Muchas áreas naturales en
Latinoamérica, como en Brasil la selva amazónica, el cerrado,
la mata atlántica y el pantanal, han sido ya gravemente afectados por el
boom de la producción de agrocombustibles, y la conversión del uso de las
tierras en monocultivos industriales. Millones de indígenas,
afrodescendientes y campesinos viven en estos ecosistemas, y dependen de
ellos. Muchos han sido ya expulsados de sus hogares, a menudo con violencia.
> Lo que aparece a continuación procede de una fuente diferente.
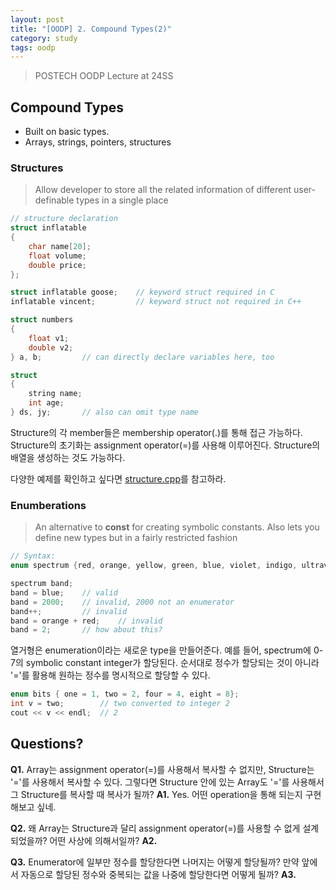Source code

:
 ```yaml
---
layout: post
title: "[OODP] 2. Compound Types(2)"
category: study
tags: oodp
---
```


> POSTECH OODP Lecture at 24SS

## Compound Types
- Built on basic types.
- Arrays, strings, pointers, structures

### Structures
> Allow developer to store all the related information of different user-definable types in a single place
<!--more-->

```c++
// structure declaration
struct inflatable
{
    char name[20];
    float volume;
    double price;
};

struct inflatable goose;    // keyword struct required in C
inflatable vincent;         // keyword struct not required in C++

struct numbers
{
    float v1;
    double v2;
} a, b;         // can directly declare variables here, too

struct
{
    string name;
    int age;
} ds, jy;       // also can omit type name
```

Structure의 각 member들은 membership operator(.)를 통해 접근 가능하다.
Structure의 초기화는 assignment operator(=)를 사용해 이루어진다.
Structure의 배열을 생성하는 것도 가능하다.  

다양한 예제를 확인하고 싶다면 [structure.cpp]를 참고하라.

### Enumberations
> An alternative to **const** for creating symbolic constants. Also lets you define new types but in a fairly restricted fashion

```C++
// Syntax:
enum spectrum {red, orange, yellow, green, blue, violet, indigo, ultraviolet};

spectrum band;
band = blue;    // valid
band = 2000;    // invalid, 2000 not an enumerator
band++;         // invalid
band = orange + red;    // invalid
band = 2;       // how about this?
```

열거형은 enumeration이라는 새로운 type을 만들어준다. 예를 들어, spectrum에 0-7의 symbolic constant integer가 할당된다. 순서대로 정수가 할당되는 것이 아니라 '='를 활용해 원하는 정수를 명시적으로 할당할 수 있다.

```c++
enum bits { one = 1, two = 2, four = 4, eight = 8};
int v = two;        // two converted to integer 2
cout << v << endl;  // 2
```

## Questions?
**Q1.** Array는 assignment operator(=)를 사용해서 복사할 수 없지만, Structure는 '='를 사용해서 복사할 수 있다. 그렇다면 Structure 안에 있는 Array도 '='를 사용해서 그 Structure를 복사할 때 복사가 될까? 
**A1.** Yes. 어떤 operation을 통해 되는지 구현해보고 싶네.

**Q2.** 왜 Array는 Structure과 달리 assignment operator(=)를 사용할 수 없게 설계되었을까? 어떤 사상에 의해서일까?
**A2.** 

**Q3.** Enumerator에 일부만 정수를 할당한다면 나머지는 어떻게 할당될까? 만약 앞에서 자동으로 할당된 정수와 중복되는 값을 나중에 할당한다면 어떻게 될까?
**A3.** 


<!-- Links -->
[structure.cpp]: https://github.com/baejaeho18/code/blob/main/0-Education/cpp/DataTypes/CompoundTypes/structure.cpp
[enum.cpp]: https://github.com/baejaeho18/code/blob/main/0-Education/cpp/DataTypes/CompoundTypes/enum.cpp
Hoy crece palma aceitera, maíz, caña de azúcar o soja transgénicas en sus
territorios ancestrales. Los impactos indirectos del desplazamiento de
personas son muy serios y deben ser tomados en cuenta. Estos se encuentran
repentinamente obligados a comenzar una nueva vida, casi siempre en
condiciones muchísimo peores, en los suburbios pobres de las grandes
ciudades o villas miseria.
Las preocupaciones de los
campesinos y organizaciones sociales y ambientales latinoamericanas deben
ser tomados en consideración y respetados no sólo por aquellos que elaboran
las políticas globalizadoras, sino también por consumidores y hasta por
ambientalistas. Las políticas de la Unión Europea que promocionan
ampliamente la introducción de agrocombustibles que deben elaborarse a base
de materias primas procedentes de las commodities de estas tierras
supuestamente “marginales”, están olvidando o fallando en valorar a las
poblaciones rurales de los países del Sur, sus modos de vida y los
ecosistemas donde viven y de los que dependen, sus culturas, sus
tradiciones, y así también sus derechos. Estas poblaciones no están
orientadas al mercado global, sino a la producción de alimentos para sí
mismos. Esto es lo que se califica de “marginal” o “deshecho”. En países
como Malasia o Indonesia se habla de la existencia de grandes áreas de
tierras marginales, donde deberán implementarse las plantaciones de palma
africana, pero sin embargo, estos países tienen unas de las tasas de
deforestación más altas del mundo. Todos los sistemas de certificación de
agrocombustibles que aspira a implementar la Unión Europea para la supuesta
utilización de agrocombustibles “sostenibles”, fallan en resolver el
problema de las tierras marginales, sugiriendo simplemente que los cultivos
para agrocombustibles deben implementarse en estas tierras, sin acertar a
definir de un modo claro cuáles son y dónde están.
Retomando la reflexión
acerca de las tierras marginales, nuestra apreciación en el seguimiento que
hacemos de cómo se está desenvolviendo la expansión de los monocultivos, es
que la industria de agrocombustibles tiene sus ojos puestos principalmente
en las mejores tierras, pero de modo intencionalmente confuso se utiliza
este término de “tierras marginales”. Lo que realmente puede observarse, es
que la producción de agrocombustibles está teniendo lugar sobre los
ecosistemas naturales, los sistemas de agricultura local y sobre las propias
comunidades rurales.
Hablamos de Argentina,
donde niños mueren de hambre diariamente en todo el país, de Colombia, donde
la población afrocolombiana está siendo desplazada con violencia y asesinada
por encargo de empresas para hacerse con sus tierras para las plantaciones
de palma; de Brasil, donde la reforma agraria es el principal motivo
de lucha para la población rural. En estos países, ninguna tierra es tierra
marginal.
Caso Argentina: De la Soja a
la Jatropha
En Argentina, algunos
funcionarios del gobierno y empresas intentan promover la jatropha como
cultivo que restaura los suelos y da un aceite reutilizable y no comestible.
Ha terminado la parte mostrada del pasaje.